‘It’s very clear our country doesn’t want us back’
Chinese students stranded in Groningen
‘It’s very clear our country doesn’t want us back’
‘I’ve seen ticket prices as high as ten thousand euros. That’s practically the same as refusing us entry.’ Chinese UG student Sam Hao is angry. Many of his fellow students want to go back to their home country, but they can’t afford to.
China doesn’t openly block its citizens abroad from returning during the corona crisis, but it has capped the number of flights to the country, to the same effect. It’s been dubbed the ‘five-one policy’: one flight via one route by one airline, per country, per week. As a result, ticket prices have skyrocketed.
‘It’s shameful for the government to do this’, says Chen Yin, another UG student. ‘There are so many Chinese people overseas, the government can’t be excused for trying to block them from coming home.’
Disappointed and upset
Sam and Chen feel abandoned by their government. ‘It’s made me very angry, disappointed, upset’, says Chen. ‘It stings me when I look around Groningen and see Dutch people socialising. I had plans with friends in China and now I don’t know when I’ll be allowed by my own country to go home.’
Because they fear backlash from the Chinese community, both Sam and Chen use a pseudonym for this article. It’s risky being critical of Chinese policy, says Sam, who read the threats in a student WeChat group following an UKrant article on the Hong Kong protests in November. ‘You’re seen as a traitor, but we don’t want to be the enemy.’

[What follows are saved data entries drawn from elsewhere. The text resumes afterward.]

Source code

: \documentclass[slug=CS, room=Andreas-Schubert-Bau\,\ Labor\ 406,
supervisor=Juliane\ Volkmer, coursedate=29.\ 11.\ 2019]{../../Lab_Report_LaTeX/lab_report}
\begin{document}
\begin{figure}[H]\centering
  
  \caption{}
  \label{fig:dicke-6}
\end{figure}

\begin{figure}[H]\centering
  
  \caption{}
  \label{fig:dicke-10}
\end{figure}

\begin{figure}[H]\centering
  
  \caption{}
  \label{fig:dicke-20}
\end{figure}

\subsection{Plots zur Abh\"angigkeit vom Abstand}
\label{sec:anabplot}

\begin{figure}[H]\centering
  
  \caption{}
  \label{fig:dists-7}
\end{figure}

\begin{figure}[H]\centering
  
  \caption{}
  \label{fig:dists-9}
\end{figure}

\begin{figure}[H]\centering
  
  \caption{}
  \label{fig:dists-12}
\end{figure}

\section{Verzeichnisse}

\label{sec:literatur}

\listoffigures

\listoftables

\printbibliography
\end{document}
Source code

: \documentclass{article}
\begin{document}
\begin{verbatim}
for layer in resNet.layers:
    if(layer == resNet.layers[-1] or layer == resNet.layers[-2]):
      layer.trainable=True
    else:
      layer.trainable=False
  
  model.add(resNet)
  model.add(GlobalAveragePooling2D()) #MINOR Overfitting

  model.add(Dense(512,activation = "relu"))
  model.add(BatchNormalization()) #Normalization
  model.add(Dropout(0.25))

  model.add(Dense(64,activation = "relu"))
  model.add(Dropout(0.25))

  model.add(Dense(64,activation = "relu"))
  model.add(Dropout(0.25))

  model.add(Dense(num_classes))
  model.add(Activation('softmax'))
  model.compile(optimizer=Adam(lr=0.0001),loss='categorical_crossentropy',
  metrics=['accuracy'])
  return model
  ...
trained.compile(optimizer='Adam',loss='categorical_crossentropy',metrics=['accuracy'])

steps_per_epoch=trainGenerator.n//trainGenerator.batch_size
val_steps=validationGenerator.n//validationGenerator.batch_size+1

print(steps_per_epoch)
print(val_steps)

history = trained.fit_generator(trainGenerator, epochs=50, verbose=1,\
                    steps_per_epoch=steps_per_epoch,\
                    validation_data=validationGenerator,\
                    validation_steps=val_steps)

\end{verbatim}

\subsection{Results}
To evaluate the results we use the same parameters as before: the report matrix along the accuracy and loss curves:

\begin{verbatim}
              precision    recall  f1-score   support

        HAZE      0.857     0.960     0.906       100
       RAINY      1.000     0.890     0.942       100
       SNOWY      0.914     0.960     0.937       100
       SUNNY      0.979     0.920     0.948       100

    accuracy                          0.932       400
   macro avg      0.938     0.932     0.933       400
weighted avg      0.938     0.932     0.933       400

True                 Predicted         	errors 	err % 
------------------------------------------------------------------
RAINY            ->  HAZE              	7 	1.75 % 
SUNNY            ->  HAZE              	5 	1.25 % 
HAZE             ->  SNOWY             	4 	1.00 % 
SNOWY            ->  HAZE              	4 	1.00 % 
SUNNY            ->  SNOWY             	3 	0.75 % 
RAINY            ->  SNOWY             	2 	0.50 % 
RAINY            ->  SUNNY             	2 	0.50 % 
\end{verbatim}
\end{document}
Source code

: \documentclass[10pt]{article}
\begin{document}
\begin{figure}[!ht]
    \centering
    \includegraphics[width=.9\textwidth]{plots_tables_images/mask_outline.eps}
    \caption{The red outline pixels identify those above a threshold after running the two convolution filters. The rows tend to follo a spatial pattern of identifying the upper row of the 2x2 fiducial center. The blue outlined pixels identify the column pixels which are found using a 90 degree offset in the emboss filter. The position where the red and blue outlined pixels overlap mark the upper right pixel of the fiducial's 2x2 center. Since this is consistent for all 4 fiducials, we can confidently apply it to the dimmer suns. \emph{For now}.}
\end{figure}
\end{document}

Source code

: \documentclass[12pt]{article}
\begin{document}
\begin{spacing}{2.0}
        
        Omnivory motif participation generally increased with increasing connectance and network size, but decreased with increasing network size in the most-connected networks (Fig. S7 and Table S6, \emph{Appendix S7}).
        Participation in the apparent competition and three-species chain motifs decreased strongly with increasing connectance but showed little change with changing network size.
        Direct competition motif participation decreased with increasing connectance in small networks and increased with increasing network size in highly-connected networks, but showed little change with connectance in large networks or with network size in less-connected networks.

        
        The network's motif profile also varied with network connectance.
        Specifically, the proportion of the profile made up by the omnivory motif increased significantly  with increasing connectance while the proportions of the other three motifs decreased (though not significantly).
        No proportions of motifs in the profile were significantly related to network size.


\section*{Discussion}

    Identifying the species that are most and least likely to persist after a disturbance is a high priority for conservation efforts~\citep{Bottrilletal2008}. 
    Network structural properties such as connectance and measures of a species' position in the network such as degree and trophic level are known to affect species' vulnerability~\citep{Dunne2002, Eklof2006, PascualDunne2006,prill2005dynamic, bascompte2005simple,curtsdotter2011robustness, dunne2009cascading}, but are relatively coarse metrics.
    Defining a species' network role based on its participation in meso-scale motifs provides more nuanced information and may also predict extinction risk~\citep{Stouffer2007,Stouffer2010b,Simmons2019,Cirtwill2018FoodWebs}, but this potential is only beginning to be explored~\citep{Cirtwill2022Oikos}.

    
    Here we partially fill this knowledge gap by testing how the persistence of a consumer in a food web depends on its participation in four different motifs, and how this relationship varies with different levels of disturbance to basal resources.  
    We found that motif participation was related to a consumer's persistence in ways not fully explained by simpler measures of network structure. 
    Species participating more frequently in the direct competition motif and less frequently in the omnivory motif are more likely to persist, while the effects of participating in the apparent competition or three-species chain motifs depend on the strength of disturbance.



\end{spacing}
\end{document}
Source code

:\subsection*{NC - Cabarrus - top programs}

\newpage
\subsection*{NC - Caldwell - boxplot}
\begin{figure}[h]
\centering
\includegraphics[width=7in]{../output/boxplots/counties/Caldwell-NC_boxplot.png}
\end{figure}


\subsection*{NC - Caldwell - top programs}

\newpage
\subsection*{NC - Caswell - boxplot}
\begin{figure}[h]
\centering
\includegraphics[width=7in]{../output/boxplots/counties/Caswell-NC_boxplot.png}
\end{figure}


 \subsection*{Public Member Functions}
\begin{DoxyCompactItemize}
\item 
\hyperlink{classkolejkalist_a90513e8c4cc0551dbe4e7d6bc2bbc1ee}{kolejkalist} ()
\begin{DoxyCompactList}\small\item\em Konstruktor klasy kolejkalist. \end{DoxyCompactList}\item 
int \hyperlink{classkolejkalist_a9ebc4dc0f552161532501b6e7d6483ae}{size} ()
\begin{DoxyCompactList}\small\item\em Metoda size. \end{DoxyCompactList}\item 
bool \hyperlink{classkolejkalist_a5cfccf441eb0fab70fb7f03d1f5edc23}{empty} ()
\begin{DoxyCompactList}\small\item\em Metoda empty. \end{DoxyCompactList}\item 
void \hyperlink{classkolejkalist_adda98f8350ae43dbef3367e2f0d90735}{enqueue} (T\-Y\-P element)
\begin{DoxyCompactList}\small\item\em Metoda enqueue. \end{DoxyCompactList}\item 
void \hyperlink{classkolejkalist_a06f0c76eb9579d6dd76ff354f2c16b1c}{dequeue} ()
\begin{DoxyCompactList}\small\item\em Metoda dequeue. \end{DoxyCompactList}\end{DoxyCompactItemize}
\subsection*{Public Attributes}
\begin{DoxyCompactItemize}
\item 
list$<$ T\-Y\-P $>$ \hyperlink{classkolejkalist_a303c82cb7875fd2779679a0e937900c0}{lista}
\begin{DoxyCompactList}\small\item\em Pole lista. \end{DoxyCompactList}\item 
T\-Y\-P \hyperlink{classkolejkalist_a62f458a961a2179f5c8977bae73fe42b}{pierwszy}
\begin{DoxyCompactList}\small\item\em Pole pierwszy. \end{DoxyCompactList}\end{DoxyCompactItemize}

I don’t know when I’ll be allowed by my own country to go home
Still, they’ve noticed that’s how they’re viewed in China. ‘They say we’re selfish for wanting to go home’, says Chen. Comments she’s read on the internet are very hostile. People are scared that returning countrymen will bring the coronavirus with them, and because they are high-risk, they should pay the higher ticket fee.
Even if they do manage to enter China, they have to stay in a hotel for fourteen days and cover those costs themselves. ‘It’s very clear they don’t want us back’, says Sam.
He himself has no plans to return as long as Xi Jinping is president, but he feels for the other Chinese that are stuck abroad. Of the more than eight hundred Chinese students in Groningen, only a hundred have made it home.
Face masks
For those that are still here, the Chinese embassy in the Netherlands has provided face masks. Chen picked them up, even though she says she’d ‘rather be able to afford to go home than be given a thousand masks’.
Sam didn’t pick up the masks. He believes it’s like sticking a band-aid on a bullet wound. ‘It’s useless. It’s an alternative to offering affordable plane tickets, but it sends a message that we’d better find a way to survive by ourselves in a foreign country.’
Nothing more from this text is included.